Review Summary: A cover band of Helmet’s worst filler tracks with a drunken Tom Araya impersonator on vocals.
Entombed is well known for being a very versatile metal act, often changing their sound between every few album releases, whether it be the brutal death metal style found in Left Hand Path and Clandestine, the death ‘n’ role that can be heard on Wolverine Blues, or the groovy thrash metal on their DCLXVI album. No matter what they’ve done, their albums have been successes. There is no success on Same Difference.
Whether Entombed was aiming to “get down wit da kewl katz” by going mainstream or not, the sharp decline in metal and incline in hard rock based music is more than obvious. The abandonment of deep, growly vocals in favor for Slayer-esque, almost punk rooted lyrics, combined with the lightly distorted guitars with stock riffs and tunings that range from C major to standard E create a seemingly effortless and useless album that offers no value to death metal fans or the hard rock mainstream crowd that it may have been aiming towards.
As I said in the summary, the vocals sound like an awful Tom Araya impersonator that was found outside a pub, half drunk and with urine stains on his pants. LG Petrov will go down as one of metal’s finest vocalists, but its likely he will be keeping this one off of his resume. He just belts out the lyrics, occasionally changing pitch but often just keeping the same monotonous dull shouts that reminds me of my father getting on to me after a bad math test grade or something.
As for the songs, none of them are noteworthy. Simply listening to the title track, which is the best track here, will let you in on what is wrong with the entire album. The main riff for “Clauses” sounds like the moan of a cow in labor being translated into guitar, and it loops for what seems like forever. “The Supreme Good” has a few clean guitar moments, and it actually sounds good, but Petrov still finds a way to ruin it by shouting “COMPLEX SIMPLICITY!” over the clean parts, and the two totally contrast to create an awful sound. “What You Need” is probably the fastest and darkest track on the album, yet it still is about on the same heaviness level of a Tool song. “Wolf Tickets” sounds like a stolen Soundgarden song, and its also one of the lamest outro tracks I’ve ever heard. The longest song is 4:15 with the shortest being 2:49, so just about every song is about 3:30 in length, which is bad because that can often mean useless filler, but it can also be a good thing when the songs are bad and you just want them to end already.

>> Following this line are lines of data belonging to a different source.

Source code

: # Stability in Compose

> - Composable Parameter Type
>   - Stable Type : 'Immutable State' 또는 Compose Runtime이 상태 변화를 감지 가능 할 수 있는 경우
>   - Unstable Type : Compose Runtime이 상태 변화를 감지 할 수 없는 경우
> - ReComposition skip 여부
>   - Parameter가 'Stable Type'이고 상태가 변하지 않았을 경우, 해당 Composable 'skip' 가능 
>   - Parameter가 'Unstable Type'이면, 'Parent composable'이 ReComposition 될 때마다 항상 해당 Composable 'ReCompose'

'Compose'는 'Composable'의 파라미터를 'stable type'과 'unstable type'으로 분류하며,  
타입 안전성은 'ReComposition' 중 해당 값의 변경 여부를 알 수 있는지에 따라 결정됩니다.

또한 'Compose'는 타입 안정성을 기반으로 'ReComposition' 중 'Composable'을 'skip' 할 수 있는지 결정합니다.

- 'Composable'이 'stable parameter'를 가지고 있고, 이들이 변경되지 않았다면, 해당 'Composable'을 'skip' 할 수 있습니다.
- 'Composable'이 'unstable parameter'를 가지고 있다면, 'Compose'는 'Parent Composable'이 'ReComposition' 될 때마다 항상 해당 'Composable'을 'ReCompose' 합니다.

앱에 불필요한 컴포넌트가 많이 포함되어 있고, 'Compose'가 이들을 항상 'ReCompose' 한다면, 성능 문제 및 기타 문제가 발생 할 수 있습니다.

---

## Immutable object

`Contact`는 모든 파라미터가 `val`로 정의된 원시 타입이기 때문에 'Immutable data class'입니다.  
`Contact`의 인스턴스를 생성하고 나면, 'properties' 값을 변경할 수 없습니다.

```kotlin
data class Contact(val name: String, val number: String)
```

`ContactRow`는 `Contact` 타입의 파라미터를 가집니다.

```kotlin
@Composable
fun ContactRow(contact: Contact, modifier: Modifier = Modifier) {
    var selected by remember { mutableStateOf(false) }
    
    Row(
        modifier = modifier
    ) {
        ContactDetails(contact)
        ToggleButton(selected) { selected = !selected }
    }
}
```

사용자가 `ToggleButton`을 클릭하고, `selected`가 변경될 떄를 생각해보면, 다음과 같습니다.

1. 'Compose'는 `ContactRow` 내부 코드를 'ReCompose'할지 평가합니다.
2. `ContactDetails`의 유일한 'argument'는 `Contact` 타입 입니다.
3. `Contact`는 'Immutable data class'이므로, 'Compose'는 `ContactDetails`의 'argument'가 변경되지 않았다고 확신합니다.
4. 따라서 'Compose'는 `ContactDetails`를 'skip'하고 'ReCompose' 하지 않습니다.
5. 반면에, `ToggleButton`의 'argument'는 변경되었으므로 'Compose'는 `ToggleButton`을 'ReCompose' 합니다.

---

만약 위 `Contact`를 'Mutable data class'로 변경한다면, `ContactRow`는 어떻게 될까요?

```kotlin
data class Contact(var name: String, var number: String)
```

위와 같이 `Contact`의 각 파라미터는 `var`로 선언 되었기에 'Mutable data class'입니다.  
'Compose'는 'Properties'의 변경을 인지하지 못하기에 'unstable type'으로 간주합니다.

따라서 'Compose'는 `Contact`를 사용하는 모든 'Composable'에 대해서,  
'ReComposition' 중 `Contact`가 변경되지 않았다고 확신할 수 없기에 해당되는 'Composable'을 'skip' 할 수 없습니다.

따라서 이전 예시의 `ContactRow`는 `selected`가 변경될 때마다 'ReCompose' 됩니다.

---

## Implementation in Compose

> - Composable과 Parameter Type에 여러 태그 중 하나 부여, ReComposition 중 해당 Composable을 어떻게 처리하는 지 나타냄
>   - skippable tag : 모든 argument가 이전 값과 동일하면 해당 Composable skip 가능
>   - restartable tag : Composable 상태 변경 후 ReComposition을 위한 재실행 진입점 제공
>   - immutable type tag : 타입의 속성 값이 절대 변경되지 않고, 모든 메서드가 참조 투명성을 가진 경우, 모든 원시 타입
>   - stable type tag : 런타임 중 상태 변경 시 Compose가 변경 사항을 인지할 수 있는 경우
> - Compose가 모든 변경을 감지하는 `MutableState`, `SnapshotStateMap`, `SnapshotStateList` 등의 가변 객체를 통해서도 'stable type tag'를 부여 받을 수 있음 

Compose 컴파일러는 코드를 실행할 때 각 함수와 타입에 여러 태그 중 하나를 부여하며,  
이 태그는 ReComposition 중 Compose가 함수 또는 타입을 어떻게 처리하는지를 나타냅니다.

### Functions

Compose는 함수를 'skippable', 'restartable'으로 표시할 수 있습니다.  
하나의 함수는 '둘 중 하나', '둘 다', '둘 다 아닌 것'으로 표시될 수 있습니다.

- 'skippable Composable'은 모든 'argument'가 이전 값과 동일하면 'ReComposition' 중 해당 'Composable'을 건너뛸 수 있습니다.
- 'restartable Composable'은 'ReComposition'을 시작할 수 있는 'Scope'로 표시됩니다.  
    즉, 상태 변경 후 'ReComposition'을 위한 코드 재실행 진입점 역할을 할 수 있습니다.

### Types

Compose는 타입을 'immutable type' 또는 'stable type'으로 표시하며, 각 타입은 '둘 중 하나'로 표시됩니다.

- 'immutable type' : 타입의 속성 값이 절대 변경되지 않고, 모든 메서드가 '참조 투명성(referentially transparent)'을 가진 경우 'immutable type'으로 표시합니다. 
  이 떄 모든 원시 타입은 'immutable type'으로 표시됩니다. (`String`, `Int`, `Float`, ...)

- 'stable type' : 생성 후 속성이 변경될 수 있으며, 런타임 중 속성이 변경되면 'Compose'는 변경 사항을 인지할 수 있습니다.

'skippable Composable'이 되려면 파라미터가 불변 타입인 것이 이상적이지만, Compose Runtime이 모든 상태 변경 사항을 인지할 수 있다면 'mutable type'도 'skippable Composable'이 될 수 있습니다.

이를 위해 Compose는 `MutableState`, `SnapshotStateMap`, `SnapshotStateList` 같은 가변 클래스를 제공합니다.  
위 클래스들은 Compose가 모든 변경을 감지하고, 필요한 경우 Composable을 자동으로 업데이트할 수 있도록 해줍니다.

If Entombed were a more famous act, I have no doubt that Same Difference would be hand-in-hand with St Anger and Forbidden as one of the worst metal albums ever, but there isn’t a mouth-foaming legion army of a fanbase at Entombed’s doorstep like there is for Metallica or Black Sabbath.. Change can be good: I don’t think anyone had a problem when Death changed to a new progressive and technical style of death metal in 90’s, Ulver has done a full transition from black metal to techno and people still love them, hell, Entombed has changed their sound with every album and done an excellent job each time. However, Same Difference is just a boring, effortless waste of 43 minutes that’s only worth owning if you want the full Entombed discography collection.